**EXERCISE REQUIREMENTS:** Print the records below exactly, from the line containing "be written as" down to the line containing "coordinates.", both lines included, and omit every picture.

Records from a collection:
Start of Block

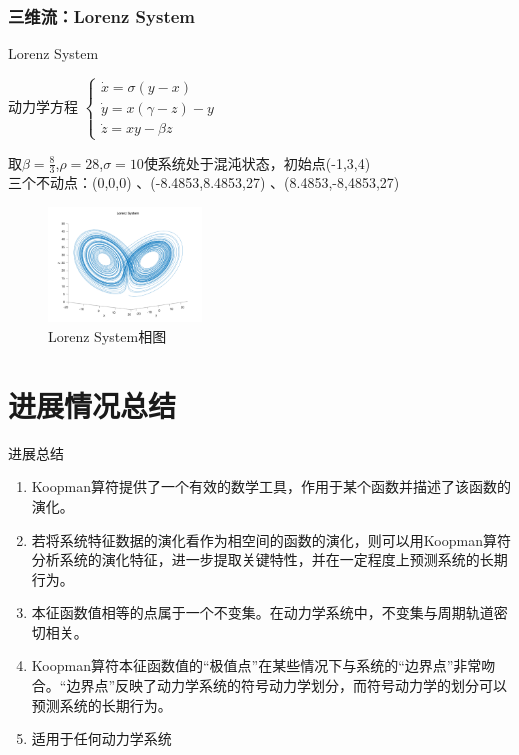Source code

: \documentclass{beamer}
\begin{document}
		\subsubsection{三维流：Lorenz System}
		\begin{frame}{Lorenz System}
		\begin{block}{动力学方程}
			\centering
			\begin{math}
			\begin{cases}
			\dot{x}=\sigma (y-x)\\
			\dot{y}=x(\gamma-z)-y\\
			\dot{z}=xy-\beta z
			\end{cases}\
			\end{math}
		\end{block}
		取$\beta=\frac{8}{3}$,$\rho=28$,$\sigma=10$使系统处于混沌状态，初始点(-1,3,4)\\
		三个不动点：(0,0,0)
、(-8.4853,8.4853,27)
、(8.4853,-8,4853,27)
		\begin{figure}
			\begin{minipage}{0.4\linewidth}
				\centering
				\includegraphics[width=1.6in]{figure/lorenz_phase}
				\caption{Lorenz System相图}
			\end{minipage}
		\end{figure}
		\end{frame}
\section{进展情况总结}
\begin{frame}{进展总结}
\begin{enumerate}
	\item Koopman算符提供了一个有效的数学工具，作用于某个函数并描述了该函数的演化。
	\item 若将系统特征数据的演化看作为相空间的函数的演化，则可以用Koopman算符分析系统的演化特征，进一步提取关键特性，并在一定程度上预测系统的长期行为。
	\item 本征函数值相等的点属于一个不变集。在动力学系统中，不变集与周期轨道密切相关。
	\item Koopman算符本征函数值的“极值点”在某些情况下与系统的“边界点”非常吻合。“边界点”反映了动力学系统的符号动力学划分，而符号动力学的划分可以预测系统的长期行为。
	\item 适用于任何动力学系统
\end{enumerate}
\end{frame}
\end{document}
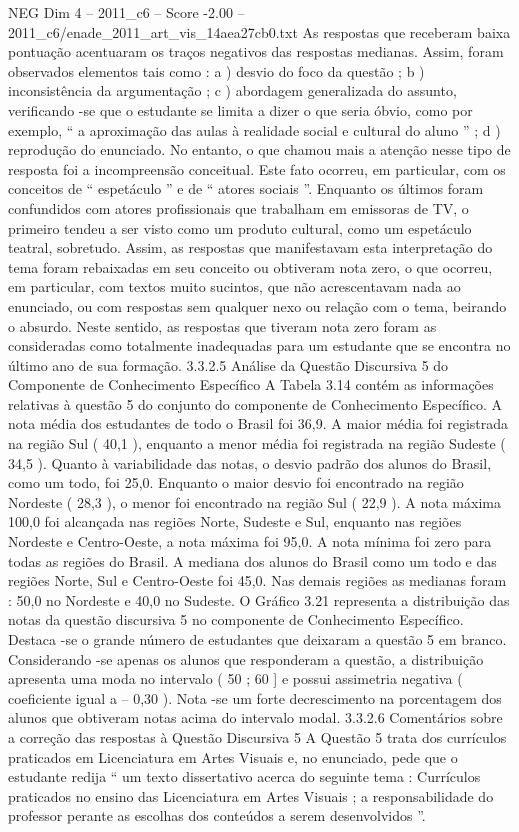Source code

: \begin{textsample}{NEG Dim 4 – 2011\_c6 – Score -2.00 – 2011\_c6/enade\_2011\_art\_vis\_14aea27cb0.txt}
As respostas que receberam baixa pontuação acentuaram os traços negativos das respostas medianas.
Assim, foram observados elementos tais como : a ) desvio do foco da questão ; b ) inconsistência da argumentação ; c ) abordagem generalizada do assunto, verificando -se que o estudante se limita a dizer o que seria óbvio, como por exemplo, “ a aproximação das aulas à realidade social e cultural do aluno ” ; d ) reprodução do enunciado.
No entanto, o que chamou mais a atenção nesse tipo de resposta foi a incompreensão conceitual.
Este fato ocorreu, em particular, com os conceitos de “ espetáculo ” e de “ atores sociais ”.
Enquanto os últimos foram confundidos com atores profissionais que trabalham em emissoras de TV, o primeiro tendeu a ser visto como um produto cultural, como um espetáculo teatral, sobretudo.
Assim, as respostas que manifestavam esta interpretação do tema foram rebaixadas em seu conceito ou obtiveram nota zero, o que ocorreu, em particular, com textos muito sucintos, que não acrescentavam nada ao enunciado, ou com respostas sem qualquer nexo ou relação com o tema, beirando o absurdo.
Neste sentido, as respostas que tiveram nota zero foram as consideradas como totalmente inadequadas para um estudante que se encontra no último ano de sua formação. 3.3.2.5 Análise da Questão Discursiva 5 do Componente de Conhecimento Específico A Tabela 3.14 contém as informações relativas à questão 5 do conjunto do componente de Conhecimento Específico.
A nota média dos estudantes de todo o Brasil foi 36,9.
A maior média foi registrada na região Sul ( 40,1 ), enquanto a menor média foi registrada na região Sudeste ( 34,5 ).
Quanto à variabilidade das notas, o desvio padrão dos alunos do Brasil, como um todo, foi 25,0.
Enquanto o maior desvio foi encontrado na região Nordeste ( 28,3 ), o menor foi encontrado na região Sul ( 22,9 ).
A nota máxima 100,0 foi alcançada nas regiões Norte, Sudeste e Sul, enquanto nas regiões Nordeste e Centro-Oeste, a nota máxima foi 95,0.
A nota mínima foi zero para todas as regiões do Brasil.
A mediana dos alunos do Brasil como um todo e das regiões Norte, Sul e Centro-Oeste foi 45,0.
Nas demais regiões as medianas foram : 50,0 no Nordeste e 40,0 no Sudeste.
O Gráfico 3.21 representa a distribuição das notas da questão discursiva 5 no componente de Conhecimento Específico.
Destaca -se o grande número de estudantes que deixaram a questão 5 em branco.
Considerando -se apenas os alunos que responderam a questão, a distribuição apresenta uma moda no intervalo ( 50 ; 60 ] e possui assimetria negativa ( coeficiente igual a – 0,30 ).
Nota -se um forte decrescimento na porcentagem dos alunos que obtiveram notas acima do intervalo modal. 3.3.2.6 Comentários sobre a correção das respostas à Questão Discursiva 5 A Questão 5 trata dos currículos praticados em Licenciatura em Artes Visuais e, no enunciado, pede que o estudante redija “ um texto dissertativo acerca do seguinte tema : Currículos praticados no ensino das Licenciatura em Artes Visuais ; a responsabilidade do professor perante as escolhas dos conteúdos a serem desenvolvidos ”.

\end{textsample}
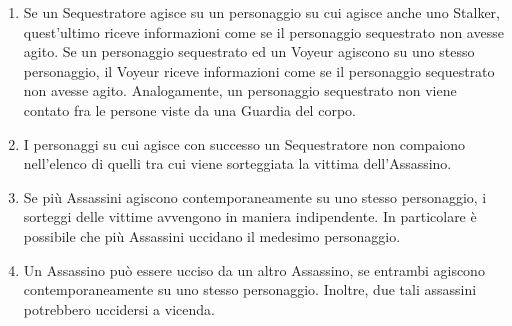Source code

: \documentclass[a4paper,10pt]{article}
\begin{document}
\begin{enumerate}
	
	\item Se un Sequestratore agisce su un personaggio su cui agisce anche uno Stalker, quest'ultimo riceve informazioni come se il personaggio sequestrato non avesse agito. Se un personaggio sequestrato ed un Voyeur agiscono su uno stesso personaggio, il Voyeur riceve informazioni come se il personaggio sequestrato non avesse agito. Analogamente, un personaggio sequestrato non viene contato fra le persone viste da una Guardia del corpo.
	
	\item I personaggi su cui agisce con successo un Sequestratore non compaiono nell'elenco di quelli tra cui viene sorteggiata la vittima dell'Assassino.
	
	\item Se più Assassini agiscono contemporaneamente su uno stesso personaggio, i sorteggi delle vittime avvengono in maniera indipendente.
	In particolare è possibile che più Assassini uccidano il medesimo personaggio.
	
	\item Un Assassino può essere ucciso da un altro Assassino, se entrambi agiscono contemporaneamente su uno stesso personaggio. Inoltre, due tali assassini potrebbero uccidersi a vicenda.
	
 

\end{enumerate}
\end{document}
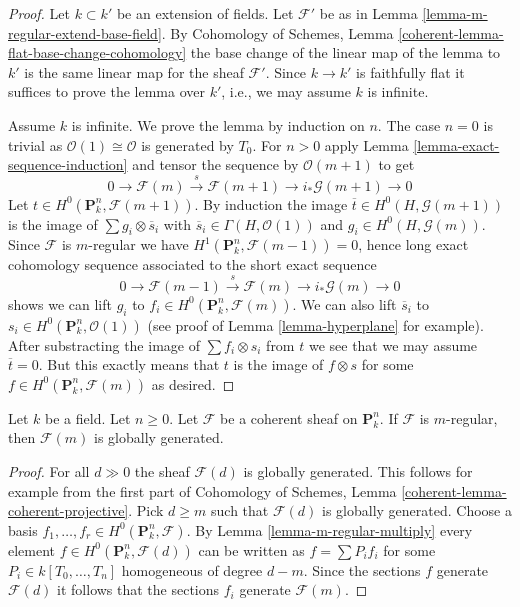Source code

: \begin{proof}
Let $k \subset k'$ be an extension of fields. Let $\mathcal{F}'$
be as in Lemma \ref{lemma-m-regular-extend-base-field}. By
Cohomology of Schemes, Lemma \ref{coherent-lemma-flat-base-change-cohomology}
the base change of the linear map of the lemma to $k'$ is the
same linear map for the sheaf $\mathcal{F}'$. Since $k \to k'$
is faithfully flat it suffices to prove the lemma over $k'$, i.e.,
we may assume $k$ is infinite.

\medskip\noindent
Assume $k$ is infinite. We prove the lemma by induction on $n$.
The case $n = 0$ is trivial as $\mathcal{O}(1) \cong \mathcal{O}$
is generated by $T_0$. For $n > 0$ apply
Lemma \ref{lemma-exact-sequence-induction}
and tensor the sequence by $\mathcal{O}(m + 1)$ to get
$$
0 \to \mathcal{F}(m) \xrightarrow{s} \mathcal{F}(m + 1) \to
i_*\mathcal{G}(m + 1) \to 0
$$
Let $t \in H^0(\mathbf{P}^n_k, \mathcal{F}(m + 1))$.
By induction the image $\overline{t} \in H^0(H, \mathcal{G}(m + 1))$
is the image of $\sum g_i \otimes \overline{s}_i$ with
$\overline{s}_i \in \Gamma(H, \mathcal{O}(1))$ and
$g_i \in H^0(H, \mathcal{G}(m))$. Since $\mathcal{F}$ is $m$-regular
we have $H^1(\mathbf{P}^n_k, \mathcal{F}(m - 1)) = 0$, hence long
exact cohomology sequence associated to the short exact sequence
$$
0 \to \mathcal{F}(m - 1) \xrightarrow{s} \mathcal{F}(m) \to
i_*\mathcal{G}(m) \to 0
$$
shows we can lift $g_i$ to $f_i \in H^0(\mathbf{P}^n_k, \mathcal{F}(m))$.
We can also lift $\overline{s}_i$ to
$s_i \in H^0(\mathbf{P}^n_k, \mathcal{O}(1))$ (see proof of
Lemma \ref{lemma-hyperplane} for example). After substracting the
image of $\sum f_i \otimes s_i$ from $t$ we see that we may assume
$\overline{t} = 0$. But this exactly means that $t$ is the
image of $f \otimes s$ for some $f \in H^0(\mathbf{P}^n_k, \mathcal{F}(m))$
as desired.
\end{proof}

\begin{lemma}
\label{lemma-m-regular-globally-generated}
Let $k$ be a field. Let $n \geq 0$.
Let $\mathcal{F}$ be a coherent sheaf on $\mathbf{P}^n_k$.
If $\mathcal{F}$ is $m$-regular, then $\mathcal{F}(m)$ is
globally generated.
\end{lemma}

\begin{proof}
For all $d \gg 0$ the sheaf $\mathcal{F}(d)$ is globally generated.
This follows for example from the first part of
Cohomology of Schemes, Lemma \ref{coherent-lemma-coherent-projective}.
Pick $d \geq m$ such that $\mathcal{F}(d)$ is globally generated.
Choose a basis $f_1, \ldots, f_r \in H^0(\mathbf{P}^n_k, \mathcal{F})$.
By Lemma \ref{lemma-m-regular-multiply} every element
$f \in H^0(\mathbf{P}^n_k, \mathcal{F}(d))$ can be written as
$f = \sum P_if_i$ for some $P_i \in k[T_0, \ldots, T_n]$ homogeneous
of degree $d - m$. Since the sections $f$ generate $\mathcal{F}(d)$
it follows that the sections $f_i$ generate $\mathcal{F}(m)$.
\end{proof}

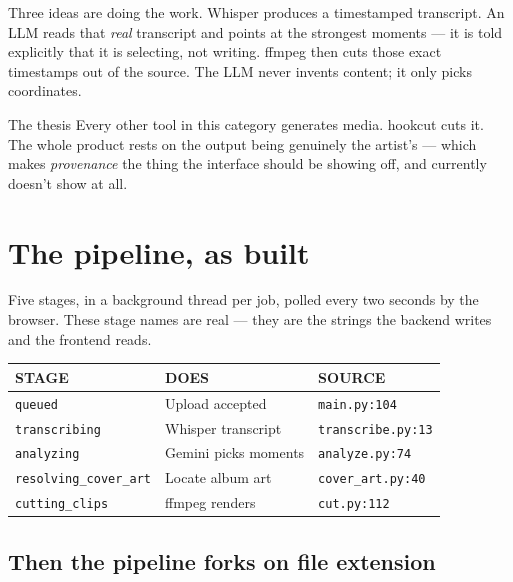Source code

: \documentclass[11pt,a4paper]{article}
\newcommand{\code}[1]{\texttt{\small #1}}
\begin{document}
Three ideas are doing the work. Whisper produces a timestamped transcript. An
LLM reads that \emph{real} transcript and points at the strongest moments --- it
is told explicitly that it is selecting, not writing. ffmpeg then cuts those
exact timestamps out of the source. The LLM never invents content; it only picks
coordinates.

\begin{callout}{The thesis}
Every other tool in this category generates media. hookcut cuts it. The whole
product rests on the output being genuinely the artist's --- which makes
\emph{provenance} the thing the interface should be showing off, and currently
doesn't show at all.
\end{callout}

\section{The pipeline, as built}

Five stages, in a background thread per job, polled every two seconds by the
browser. These stage names are real --- they are the strings the backend writes
and the frontend reads.

\vspace{6pt}
\begin{tabularx}{\linewidth}{@{}l l X@{}}
\toprule
{\sffamily\footnotesize\color{muted}STAGE} &
{\sffamily\footnotesize\color{muted}DOES} &
{\sffamily\footnotesize\color{muted}SOURCE} \\
\midrule
\code{queued}              & Upload accepted          & \code{main.py:104}       \\
\code{transcribing}        & Whisper transcript       & \code{transcribe.py:13}  \\
\code{analyzing}           & Gemini picks moments     & \code{analyze.py:74}     \\
\code{resolving\_cover\_art} & Locate album art       & \code{cover\_art.py:40}  \\
\code{cutting\_clips}      & ffmpeg renders           & \code{cut.py:112}        \\
\bottomrule
\end{tabularx}

\subsection*{Then the pipeline forks on file extension}
\end{document}
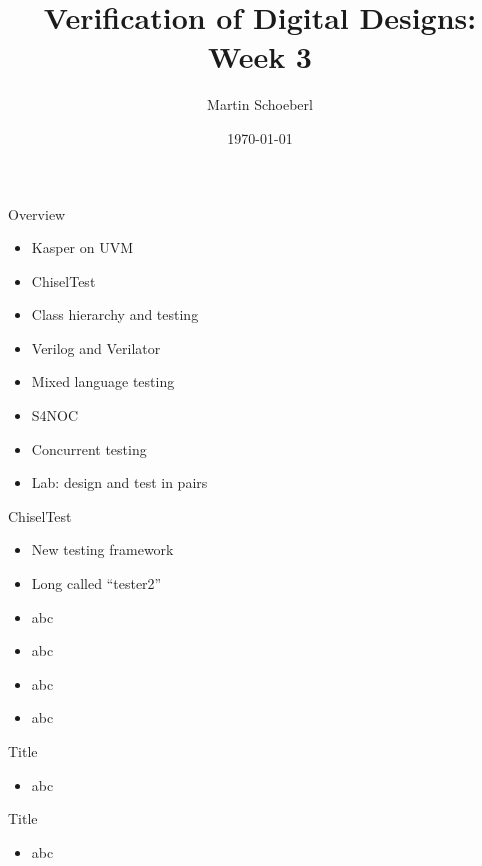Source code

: 

\newif\ifbook


\title{Verification of Digital Designs: Week 3}
\author{Martin Schoeberl}
\date{\today}



\begin{frame}
\titlepage
\end{frame}

\begin{frame}[fragile]{Overview}
\begin{itemize}
\item Kasper on UVM
\item ChiselTest
\item Class hierarchy and testing
\item Verilog and Verilator
\item Mixed language testing
\item S4NOC
\item Concurrent testing
\item Lab: design and test in pairs
\end{itemize}
\end{frame}

\begin{frame}[fragile]{ChiselTest}
\begin{itemize}
\item New testing framework
\item Long called ``tester2''
\item abc
\item abc
\item abc
\item abc
\end{itemize}
\end{frame}

\begin{frame}[fragile]{Title}
\begin{itemize}
\item abc
\end{itemize}
\end{frame}

\begin{frame}[fragile]{Title}
\begin{itemize}
\item abc
\end{itemize}
\end{frame}

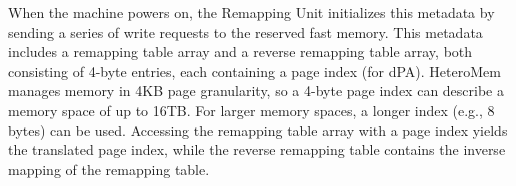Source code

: When the machine powers on, the Remapping Unit initializes this metadata by sending a series of write requests to the reserved fast memory.
This metadata includes a remapping table array and a reverse remapping table array, both consisting of 4-byte entries, each containing a page index (for dPA). 
HeteroMem manages memory in 4KB page granularity, so a 4-byte page index can describe a memory space of up to 16TB. For larger memory spaces, a longer index (e.g., 8 bytes) can be used.
Accessing the remapping table array with a page index yields the translated page index, while the reverse remapping table contains the inverse mapping of the remapping table.


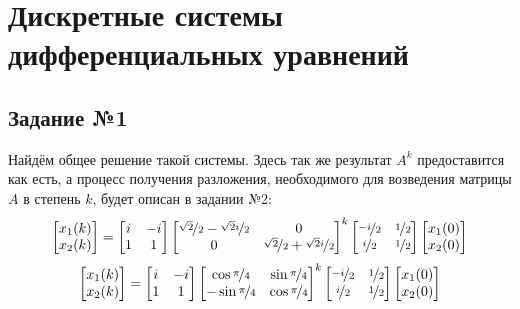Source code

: \documentclass[a3paper,14pt]{extarticle}
\begin{document}
\section*{\centering Дискретные системы дифференциальных уравнений}
\subsection*{\centering Задание №1}
Найдём общее решение такой системы. Здесь так же результат $A^k$ предоставится как есть, а процесс получения разложения, необходимого для возведения матрицы $A$ в степень $k$, будет описан в задании №2:
$$\begin{bmatrix}
    x_1(k) \\ x_2(k)
\end{bmatrix} = \begin{bmatrix}
    i & -i \\ 1 & 1 
\end{bmatrix}\begin{bmatrix}
    \nicefrac{\sqrt{2}}{2} - \nicefrac{\sqrt{2}i}{2} & 0 \\ 0 & \nicefrac{\sqrt{2}}{2} + \nicefrac{\sqrt{2}i}{2}
\end{bmatrix}^k\begin{bmatrix}
    \nicefrac{-i}{2} & \nicefrac{1}{2} \\ \nicefrac{i}{2} & \nicefrac{1}{2}
\end{bmatrix}\begin{bmatrix}
    x_1(0) \\ x_2(0)
\end{bmatrix}$$
$$\begin{bmatrix}
    x_1(k) \\ x_2(k)
\end{bmatrix} = \begin{bmatrix}
    i & -i \\ 1 & 1 
\end{bmatrix}\begin{bmatrix}
    \cos{\nicefrac{\pi}{4}} & \sin{\nicefrac{\pi}{4}} \\ -\sin{\nicefrac{\pi}{4}} & \cos{\nicefrac{\pi}{4}}
\end{bmatrix}^k\begin{bmatrix}
    \nicefrac{-i}{2} & \nicefrac{1}{2} \\ \nicefrac{i}{2} & \nicefrac{1}{2}
\end{bmatrix}\begin{bmatrix}
    x_1(0) \\ x_2(0)
\end{bmatrix}$$
\end{document}
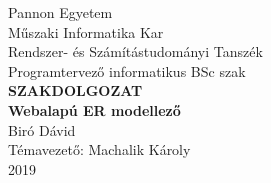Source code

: \begin{center}
{
    \Large Pannon Egyetem\\
    Műszaki Informatika Kar\\
    Rendszer- és Számítástudományi Tanszék
    \vspace*{3mm}\\
    Programtervező informatikus BSc szak
}
    \vspace*{2cm}\\
    {\LARGE \bf SZAKDOLGOZAT}
    \vspace{3cm}\\
    {\LARGE\bf Webalapú ER modellező}
    \vspace{3cm}\\
    {\large Biró Dávid}
    \vspace{6cm}
    \\
    {\large Témavezető: Machalik Károly}
    \vspace{1cm}\\
    {\large 2019}
\end{center}
\normalsize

End of Block

**RESPONSE:**
$f \in H^0(\mathbf{P}^n_k, \mathcal{F}(d))$ can be written as
$f = \sum P_if_i$ for some $P_i \in k[T_0, \ldots, T_n]$ homogeneous
of degree $d - m$. Since the sections $f$ generate $\mathcal{F}(d)$
it follows that the sections $f_i$ generate $\mathcal{F}(m)$.
\end{proof}

Source code

: \documentclass[11pt,a4paper]{article}
\newcommand{\code}[1]{\texttt{\small #1}}
\begin{document}
Three ideas are doing the work. Whisper produces a timestamped transcript. An
LLM reads that \emph{real} transcript and points at the strongest moments --- it
is told explicitly that it is selecting, not writing. ffmpeg then cuts those
exact timestamps out of the source. The LLM never invents content; it only picks
coordinates.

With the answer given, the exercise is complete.